In a real world analysis we would usually not know which data are from which distribution, at least until we start investigating the cause of statistical anomalies in the field through some kind of inspection process. In this workshop you have been provided with the class labels which effectively label the different distributions. That means in principle you can implement a supervised learning approach to get better performance, or at least bias the training data in favour of the distribution you would like to learn in an unsupervised or semi-supervised learning approach. 

## Dataset

The dataset consists of multivariate time series. Each time series is from a different turbofan engine. The data can be considered to be taken from a fleet of engines of the same type. Each engine starts with different degrees of initial wear and manufacturing variation which is unknown to the user. This wear and variation is considered normal, i.e., it is not considered a fault condition. There are three operational settings that have a substantial effect on engine performance. These settings are also included in the data. The sensor data are contaminated with noise. 

The data set is divided into training, validation, and testing subsets. Whereas the training and validation sets will be provided and used for data exploration and model development, we will use the test set for evaluation of the models that you will have built. 

The ground truth data provides the number of remaining working cycles for the engines. The engine is operating normally at the start of each time series, and develops a fault at some point in time during the series. In the training set, the fault grows in magnitude until system failure. In the validation and test sets, the time series ends some time prior to system failure. 

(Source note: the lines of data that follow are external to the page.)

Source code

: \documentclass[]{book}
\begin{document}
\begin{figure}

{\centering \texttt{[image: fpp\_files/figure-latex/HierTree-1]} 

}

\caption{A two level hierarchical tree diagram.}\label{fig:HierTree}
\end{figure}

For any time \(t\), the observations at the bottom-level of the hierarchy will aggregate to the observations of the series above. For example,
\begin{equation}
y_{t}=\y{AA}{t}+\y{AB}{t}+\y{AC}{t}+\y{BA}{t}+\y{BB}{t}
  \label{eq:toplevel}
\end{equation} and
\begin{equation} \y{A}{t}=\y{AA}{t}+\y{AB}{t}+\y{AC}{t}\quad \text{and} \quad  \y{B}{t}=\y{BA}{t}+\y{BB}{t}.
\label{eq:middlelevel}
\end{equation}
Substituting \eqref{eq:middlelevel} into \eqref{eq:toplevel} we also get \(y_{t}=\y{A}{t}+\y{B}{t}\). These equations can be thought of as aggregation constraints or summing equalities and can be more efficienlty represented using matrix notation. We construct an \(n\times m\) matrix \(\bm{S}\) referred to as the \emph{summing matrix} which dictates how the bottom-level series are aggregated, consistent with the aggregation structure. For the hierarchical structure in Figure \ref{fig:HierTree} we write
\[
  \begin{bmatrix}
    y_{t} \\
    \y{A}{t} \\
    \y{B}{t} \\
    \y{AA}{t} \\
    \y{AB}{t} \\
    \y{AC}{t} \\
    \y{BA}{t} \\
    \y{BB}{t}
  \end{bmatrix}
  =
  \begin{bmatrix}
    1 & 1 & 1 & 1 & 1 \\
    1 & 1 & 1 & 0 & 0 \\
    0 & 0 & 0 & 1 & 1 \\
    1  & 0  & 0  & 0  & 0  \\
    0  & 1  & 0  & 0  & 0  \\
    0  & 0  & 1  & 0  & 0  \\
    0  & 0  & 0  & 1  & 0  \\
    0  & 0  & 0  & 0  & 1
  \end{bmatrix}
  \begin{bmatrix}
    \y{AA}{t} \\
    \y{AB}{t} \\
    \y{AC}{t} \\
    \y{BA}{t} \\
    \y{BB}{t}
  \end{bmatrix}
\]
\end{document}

The data are provided in csv-formatted text file with 28 columns. Each row is a snapshot of data taken during a single operational cycle, each column is a different variable. The columns correspond to:

- id: ID of the time series (one time series ~ one equipment)
- unit number
- time, in cycles
- operational setting 1
- operational setting 2
- operational setting 3
- sensor measurement 1
- sensor measurement 2
- ...
- sensor measurement 21
- RUL, remaining useful lifetime 
- label, 0 for normal and 1 for anomalies.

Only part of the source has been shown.